Tire dealers and service shop operators may overlook the fact that glib, seemingly off-the-cuff orders may waste time and cause needless aggravation. All too often, a boss behaves as if workers are mind readers who instinctively understand what he expects and demands.
Human nature being what it is, an owner or manager may not look in the mirror when he realizes that the assigned task is incomplete or incorrect. Instead, his immediate reaction may be more like, "This worker can't do anything right!"
Then tempers may flare further when the worker responds, "Don't hassle me. I did what you told me to do."
In the words of an insurance man, contributory negligence occurred here. That means both parties — the boss and the employee — erred. They both goofed by making common assumptions.
For example, the owner or manager assumed that he told the worker exactly what he wanted him to do.
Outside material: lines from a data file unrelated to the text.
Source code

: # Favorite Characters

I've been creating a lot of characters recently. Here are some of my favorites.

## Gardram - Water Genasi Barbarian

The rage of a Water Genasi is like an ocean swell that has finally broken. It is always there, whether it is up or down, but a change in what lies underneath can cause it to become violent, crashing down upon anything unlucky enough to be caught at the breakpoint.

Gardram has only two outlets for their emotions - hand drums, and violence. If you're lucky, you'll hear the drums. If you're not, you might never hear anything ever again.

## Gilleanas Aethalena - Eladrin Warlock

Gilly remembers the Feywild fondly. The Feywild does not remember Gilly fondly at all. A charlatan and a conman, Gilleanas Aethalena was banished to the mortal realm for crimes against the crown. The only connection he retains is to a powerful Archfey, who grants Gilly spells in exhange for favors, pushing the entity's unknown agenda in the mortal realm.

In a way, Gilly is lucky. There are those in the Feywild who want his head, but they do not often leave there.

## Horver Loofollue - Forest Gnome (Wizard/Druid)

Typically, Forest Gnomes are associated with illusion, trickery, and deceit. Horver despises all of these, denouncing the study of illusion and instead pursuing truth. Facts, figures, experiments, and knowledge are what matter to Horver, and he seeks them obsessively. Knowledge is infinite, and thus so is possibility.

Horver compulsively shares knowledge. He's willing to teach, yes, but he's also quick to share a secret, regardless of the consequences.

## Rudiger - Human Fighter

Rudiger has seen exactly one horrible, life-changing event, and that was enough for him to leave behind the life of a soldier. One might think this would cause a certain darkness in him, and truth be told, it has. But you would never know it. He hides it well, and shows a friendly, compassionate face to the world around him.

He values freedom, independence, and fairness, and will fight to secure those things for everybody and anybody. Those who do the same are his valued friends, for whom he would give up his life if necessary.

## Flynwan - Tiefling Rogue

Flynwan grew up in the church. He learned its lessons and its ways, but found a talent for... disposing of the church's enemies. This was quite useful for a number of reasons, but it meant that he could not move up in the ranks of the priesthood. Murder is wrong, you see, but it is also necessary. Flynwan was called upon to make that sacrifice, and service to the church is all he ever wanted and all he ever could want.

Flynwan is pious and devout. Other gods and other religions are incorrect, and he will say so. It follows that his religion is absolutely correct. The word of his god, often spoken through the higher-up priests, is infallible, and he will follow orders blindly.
Bosses often believe that the words they speak inherently are the clearest, most-appropriate ones for the occasion.
But in reality, those directions may be rather vague — overly general.
The hapless employee, in turn, made the assumption that he was executing the manager's command correctly. This willing worker erred by failing to ask for additional details about the boss' marching orders.
Therefore, the worker's response simply amounted to his best interpretation of the boss' command. "Best interpretations" do not necessarily match the boss' intentions.
A competent owner/manager runs a service shop where I often do homework and photography. He likes to joke that two bad assumptions should cancel out each other.
However, my field experience has convinced me that two assumptions may just double the risk of misunderstandings and flared tempers.
Predictably, these kinds of confrontations do not enhance the working relationship between managers and employees. What is more, these avoidable disputes hurt the crew's overall confidence in the boss' pronouncements.